1. Premium Only Plan Document (POP Document)
The only way for an employer to provide certain benefits tax-free to its employees, such as health, dental or vision insurance, is through a Cafeteria Plan, as defined under Section 125 of the Internal Revenue Code. The only way for an employer to have a Cafeteria Plan is by preparing a written plan document which meets the requirements of Code Section 125. Failure to have a written document, or failure to operate a Cafeteria Plan in accordance with the terms of Code Section 125, disqualifies the plan as a Cafeteria Plan and results in gross income to the participants. In other words, any participant in the plan will lose the tax favorable status of the benefits that he or should would have otherwise received.

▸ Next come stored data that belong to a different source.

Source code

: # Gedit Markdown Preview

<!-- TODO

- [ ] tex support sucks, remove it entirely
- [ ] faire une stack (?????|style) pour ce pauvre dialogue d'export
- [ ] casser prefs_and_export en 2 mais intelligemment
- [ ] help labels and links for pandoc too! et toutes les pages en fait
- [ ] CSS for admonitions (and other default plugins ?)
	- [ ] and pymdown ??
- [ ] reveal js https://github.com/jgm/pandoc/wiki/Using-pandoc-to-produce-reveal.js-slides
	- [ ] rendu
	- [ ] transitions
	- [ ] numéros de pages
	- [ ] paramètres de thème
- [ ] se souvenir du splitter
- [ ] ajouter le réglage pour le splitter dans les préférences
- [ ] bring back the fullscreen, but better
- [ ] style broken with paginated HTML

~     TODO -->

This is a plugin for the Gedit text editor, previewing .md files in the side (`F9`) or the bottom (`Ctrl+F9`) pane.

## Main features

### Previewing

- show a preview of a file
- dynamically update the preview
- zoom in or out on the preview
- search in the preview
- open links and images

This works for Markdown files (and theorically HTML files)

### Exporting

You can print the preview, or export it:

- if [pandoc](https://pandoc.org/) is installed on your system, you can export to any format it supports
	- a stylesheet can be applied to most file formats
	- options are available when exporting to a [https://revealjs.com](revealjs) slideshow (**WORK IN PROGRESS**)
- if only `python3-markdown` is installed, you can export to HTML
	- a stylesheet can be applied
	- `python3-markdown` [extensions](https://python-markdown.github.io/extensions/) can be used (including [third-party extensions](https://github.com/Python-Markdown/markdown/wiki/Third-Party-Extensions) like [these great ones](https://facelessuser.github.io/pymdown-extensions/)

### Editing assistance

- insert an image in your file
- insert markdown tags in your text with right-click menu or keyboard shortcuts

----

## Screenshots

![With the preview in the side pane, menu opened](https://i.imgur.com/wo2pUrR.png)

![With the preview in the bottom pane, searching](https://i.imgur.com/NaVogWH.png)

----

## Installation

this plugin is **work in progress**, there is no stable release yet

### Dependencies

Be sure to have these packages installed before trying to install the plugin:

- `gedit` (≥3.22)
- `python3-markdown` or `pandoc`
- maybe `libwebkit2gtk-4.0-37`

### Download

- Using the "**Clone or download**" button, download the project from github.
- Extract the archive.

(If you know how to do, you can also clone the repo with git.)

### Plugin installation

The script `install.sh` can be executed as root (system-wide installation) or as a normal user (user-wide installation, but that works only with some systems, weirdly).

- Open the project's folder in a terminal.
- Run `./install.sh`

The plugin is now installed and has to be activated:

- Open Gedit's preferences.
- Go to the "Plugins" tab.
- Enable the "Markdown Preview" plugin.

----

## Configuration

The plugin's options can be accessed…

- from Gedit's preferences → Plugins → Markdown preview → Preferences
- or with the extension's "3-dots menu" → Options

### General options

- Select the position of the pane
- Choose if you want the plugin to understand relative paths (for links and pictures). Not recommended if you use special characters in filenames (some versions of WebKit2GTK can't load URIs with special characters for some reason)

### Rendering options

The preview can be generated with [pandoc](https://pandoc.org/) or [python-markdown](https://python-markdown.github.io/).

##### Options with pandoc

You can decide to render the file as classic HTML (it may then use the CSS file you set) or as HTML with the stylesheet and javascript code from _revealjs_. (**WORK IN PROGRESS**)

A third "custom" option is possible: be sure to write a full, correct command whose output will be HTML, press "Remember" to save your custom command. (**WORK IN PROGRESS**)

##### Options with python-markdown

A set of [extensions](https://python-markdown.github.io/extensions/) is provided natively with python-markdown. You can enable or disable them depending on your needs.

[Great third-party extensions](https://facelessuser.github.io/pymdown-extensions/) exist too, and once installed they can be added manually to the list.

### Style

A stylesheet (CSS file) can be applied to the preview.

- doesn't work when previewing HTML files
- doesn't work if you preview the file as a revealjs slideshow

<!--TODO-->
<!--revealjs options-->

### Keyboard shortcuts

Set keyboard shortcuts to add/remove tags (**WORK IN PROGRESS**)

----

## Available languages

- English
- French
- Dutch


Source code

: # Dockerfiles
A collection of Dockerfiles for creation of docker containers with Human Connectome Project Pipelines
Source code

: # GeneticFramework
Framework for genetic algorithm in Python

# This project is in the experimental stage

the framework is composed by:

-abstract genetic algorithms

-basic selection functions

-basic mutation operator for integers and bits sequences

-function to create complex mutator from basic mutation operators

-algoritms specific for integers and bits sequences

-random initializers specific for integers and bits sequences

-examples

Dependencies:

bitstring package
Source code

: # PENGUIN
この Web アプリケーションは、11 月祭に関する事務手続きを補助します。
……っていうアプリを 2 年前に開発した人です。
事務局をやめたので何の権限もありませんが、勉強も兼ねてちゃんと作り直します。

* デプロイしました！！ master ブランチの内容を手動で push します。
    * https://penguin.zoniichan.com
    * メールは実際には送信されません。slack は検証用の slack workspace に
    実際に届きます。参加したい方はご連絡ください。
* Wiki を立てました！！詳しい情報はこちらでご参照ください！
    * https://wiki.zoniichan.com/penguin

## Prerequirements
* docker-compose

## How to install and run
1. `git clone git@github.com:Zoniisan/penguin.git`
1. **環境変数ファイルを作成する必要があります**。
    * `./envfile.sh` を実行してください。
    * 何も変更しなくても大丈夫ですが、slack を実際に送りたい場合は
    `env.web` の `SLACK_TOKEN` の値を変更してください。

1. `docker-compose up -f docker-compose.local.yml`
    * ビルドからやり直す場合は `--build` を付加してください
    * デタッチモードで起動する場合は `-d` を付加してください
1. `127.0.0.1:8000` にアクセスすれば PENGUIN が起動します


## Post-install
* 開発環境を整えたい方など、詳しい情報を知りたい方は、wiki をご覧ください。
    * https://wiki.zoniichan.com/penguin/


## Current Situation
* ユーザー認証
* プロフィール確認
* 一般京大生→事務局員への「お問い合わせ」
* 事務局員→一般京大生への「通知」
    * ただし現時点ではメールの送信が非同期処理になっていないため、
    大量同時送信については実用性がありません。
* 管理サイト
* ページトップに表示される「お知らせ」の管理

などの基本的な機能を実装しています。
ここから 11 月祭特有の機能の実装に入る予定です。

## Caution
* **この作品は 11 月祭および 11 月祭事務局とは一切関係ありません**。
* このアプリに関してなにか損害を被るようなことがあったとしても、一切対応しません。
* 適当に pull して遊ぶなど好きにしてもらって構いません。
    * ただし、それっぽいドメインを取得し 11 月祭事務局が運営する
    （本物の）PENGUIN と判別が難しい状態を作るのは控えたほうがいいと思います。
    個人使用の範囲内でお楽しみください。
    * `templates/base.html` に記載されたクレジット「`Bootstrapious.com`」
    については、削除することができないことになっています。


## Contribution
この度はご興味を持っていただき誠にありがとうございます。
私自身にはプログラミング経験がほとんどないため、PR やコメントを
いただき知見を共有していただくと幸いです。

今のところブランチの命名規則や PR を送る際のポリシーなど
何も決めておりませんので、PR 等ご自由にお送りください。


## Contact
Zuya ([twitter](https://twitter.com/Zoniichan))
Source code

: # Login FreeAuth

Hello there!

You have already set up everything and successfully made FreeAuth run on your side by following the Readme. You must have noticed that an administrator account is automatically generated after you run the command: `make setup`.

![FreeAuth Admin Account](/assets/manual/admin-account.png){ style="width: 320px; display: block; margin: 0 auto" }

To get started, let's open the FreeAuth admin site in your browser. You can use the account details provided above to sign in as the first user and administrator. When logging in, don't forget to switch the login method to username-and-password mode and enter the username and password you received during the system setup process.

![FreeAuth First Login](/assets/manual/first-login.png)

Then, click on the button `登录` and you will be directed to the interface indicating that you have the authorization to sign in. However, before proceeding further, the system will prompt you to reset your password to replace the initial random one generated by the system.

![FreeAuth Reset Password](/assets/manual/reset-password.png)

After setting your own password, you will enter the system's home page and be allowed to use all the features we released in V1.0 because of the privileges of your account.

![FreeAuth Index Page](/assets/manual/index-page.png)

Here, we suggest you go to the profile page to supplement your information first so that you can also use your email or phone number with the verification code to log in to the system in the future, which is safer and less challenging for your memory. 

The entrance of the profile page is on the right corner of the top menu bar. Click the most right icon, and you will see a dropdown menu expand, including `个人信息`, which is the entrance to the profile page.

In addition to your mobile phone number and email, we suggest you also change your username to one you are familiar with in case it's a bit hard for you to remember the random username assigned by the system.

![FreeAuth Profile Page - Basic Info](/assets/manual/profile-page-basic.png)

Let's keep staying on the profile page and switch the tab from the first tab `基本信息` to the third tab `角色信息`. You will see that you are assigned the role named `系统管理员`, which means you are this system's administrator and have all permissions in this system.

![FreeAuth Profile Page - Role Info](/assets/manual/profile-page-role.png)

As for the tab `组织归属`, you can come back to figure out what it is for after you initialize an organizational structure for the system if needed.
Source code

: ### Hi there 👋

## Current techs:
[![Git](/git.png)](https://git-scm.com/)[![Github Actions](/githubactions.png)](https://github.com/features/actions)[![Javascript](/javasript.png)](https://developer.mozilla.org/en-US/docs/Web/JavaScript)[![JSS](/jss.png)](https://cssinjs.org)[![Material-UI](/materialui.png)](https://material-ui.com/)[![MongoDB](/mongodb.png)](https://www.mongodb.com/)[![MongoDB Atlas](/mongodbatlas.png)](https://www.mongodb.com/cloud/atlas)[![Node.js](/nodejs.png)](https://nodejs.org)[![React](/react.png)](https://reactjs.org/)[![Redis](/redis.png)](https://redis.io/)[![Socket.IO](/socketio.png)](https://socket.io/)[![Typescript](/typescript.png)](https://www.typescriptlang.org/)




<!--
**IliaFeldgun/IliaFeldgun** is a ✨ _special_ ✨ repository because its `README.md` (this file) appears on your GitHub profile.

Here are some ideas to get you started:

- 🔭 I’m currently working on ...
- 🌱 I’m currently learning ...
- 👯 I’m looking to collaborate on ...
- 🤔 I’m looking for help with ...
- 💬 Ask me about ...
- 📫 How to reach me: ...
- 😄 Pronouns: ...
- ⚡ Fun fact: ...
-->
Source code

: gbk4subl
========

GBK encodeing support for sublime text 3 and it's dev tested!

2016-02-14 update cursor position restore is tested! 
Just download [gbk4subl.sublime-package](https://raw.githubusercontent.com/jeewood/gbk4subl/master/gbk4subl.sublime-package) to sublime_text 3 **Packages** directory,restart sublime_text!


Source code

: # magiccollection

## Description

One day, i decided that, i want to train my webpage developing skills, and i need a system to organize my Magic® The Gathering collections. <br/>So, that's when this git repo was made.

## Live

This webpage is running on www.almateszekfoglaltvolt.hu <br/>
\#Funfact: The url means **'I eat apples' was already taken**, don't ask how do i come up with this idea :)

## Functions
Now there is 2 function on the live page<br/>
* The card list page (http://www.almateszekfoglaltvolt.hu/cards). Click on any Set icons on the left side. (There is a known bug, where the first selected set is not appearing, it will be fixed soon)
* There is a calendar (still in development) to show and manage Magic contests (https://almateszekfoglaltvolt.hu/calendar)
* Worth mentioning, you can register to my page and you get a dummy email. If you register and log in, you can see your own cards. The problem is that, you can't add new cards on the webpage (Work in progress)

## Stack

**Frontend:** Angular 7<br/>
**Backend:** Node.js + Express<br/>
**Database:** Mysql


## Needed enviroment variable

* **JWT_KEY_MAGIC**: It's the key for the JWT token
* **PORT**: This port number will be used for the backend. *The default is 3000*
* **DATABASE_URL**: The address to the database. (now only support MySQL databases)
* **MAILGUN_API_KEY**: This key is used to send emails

As a comparison, think about an employer who offers a tax-preferred retirement account, such as a 401(k). To have a 401(k), the employer must have a written plan document that explains information about the plan. For example, who is eligible, when can contributions be changed, what happens after employment is terminated, can loans be taken from the plan, etc. A similar, but different type of plan document is required when it comes to providing tax-free benefits for health, dental, vision, life, disability and other qualified group insurance products.
Please note that a Premium Only Plan (POP) can generally be defined as a type of Cafeteria Plan where the only pre-tax benefits available to participants are for those of insurance premiums. If the Cafeteria Plan also provides for other pre-tax benefits, such as a Health FSA or Dependent Care FSA, additional plan documents are required.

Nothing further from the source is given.